Return the line that contains "02203655 2011-05-31 07:45:00" plus every line after it to the end of the entries below, exactly as given, and stop there.

#### Entries provided
----

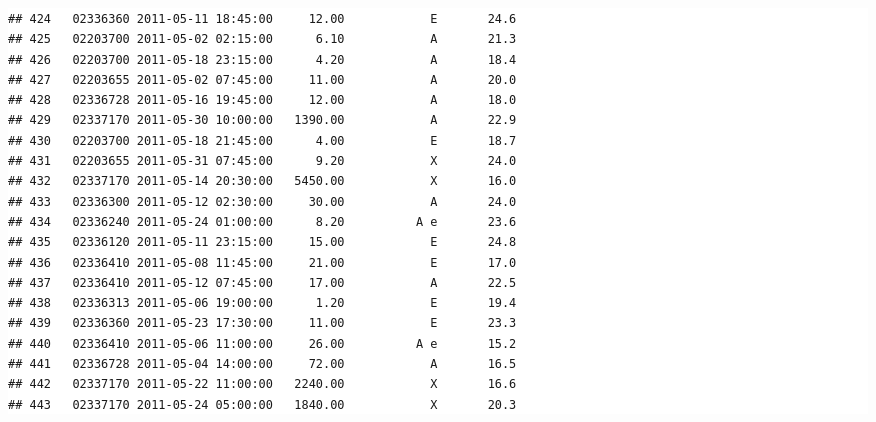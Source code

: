     ## 424   02336360 2011-05-11 18:45:00     12.00            E       24.6
    ## 425   02203700 2011-05-02 02:15:00      6.10            A       21.3
    ## 426   02203700 2011-05-18 23:15:00      4.20            A       18.4
    ## 427   02203655 2011-05-02 07:45:00     11.00            A       20.0
    ## 428   02336728 2011-05-16 19:45:00     12.00            A       18.0
    ## 429   02337170 2011-05-30 10:00:00   1390.00            A       22.9
    ## 430   02203700 2011-05-18 21:45:00      4.00            E       18.7
    ## 431   02203655 2011-05-31 07:45:00      9.20            X       24.0
    ## 432   02337170 2011-05-14 20:30:00   5450.00            X       16.0
    ## 433   02336300 2011-05-12 02:30:00     30.00            A       24.0
    ## 434   02336240 2011-05-24 01:00:00      8.20          A e       23.6
    ## 435   02336120 2011-05-11 23:15:00     15.00            E       24.8
    ## 436   02336410 2011-05-08 11:45:00     21.00            E       17.0
    ## 437   02336410 2011-05-12 07:45:00     17.00            A       22.5
    ## 438   02336313 2011-05-06 19:00:00      1.20            E       19.4
    ## 439   02336360 2011-05-23 17:30:00     11.00            E       23.3
    ## 440   02336410 2011-05-06 11:00:00     26.00          A e       15.2
    ## 441   02336728 2011-05-04 14:00:00     72.00            A       16.5
    ## 442   02337170 2011-05-22 11:00:00   2240.00            X       16.6
    ## 443   02337170 2011-05-24 05:00:00   1840.00            X       20.3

----

#### Exercise output
    ## 431   02203655 2011-05-31 07:45:00      9.20            X       24.0
    ## 432   02337170 2011-05-14 20:30:00   5450.00            X       16.0
    ## 433   02336300 2011-05-12 02:30:00     30.00            A       24.0
    ## 434   02336240 2011-05-24 01:00:00      8.20          A e       23.6
    ## 435   02336120 2011-05-11 23:15:00     15.00            E       24.8
    ## 436   02336410 2011-05-08 11:45:00     21.00            E       17.0
    ## 437   02336410 2011-05-12 07:45:00     17.00            A       22.5
    ## 438   02336313 2011-05-06 19:00:00      1.20            E       19.4
    ## 439   02336360 2011-05-23 17:30:00     11.00            E       23.3
    ## 440   02336410 2011-05-06 11:00:00     26.00          A e       15.2
    ## 441   02336728 2011-05-04 14:00:00     72.00            A       16.5
    ## 442   02337170 2011-05-22 11:00:00   2240.00            X       16.6
    ## 443   02337170 2011-05-24 05:00:00   1840.00            X       20.3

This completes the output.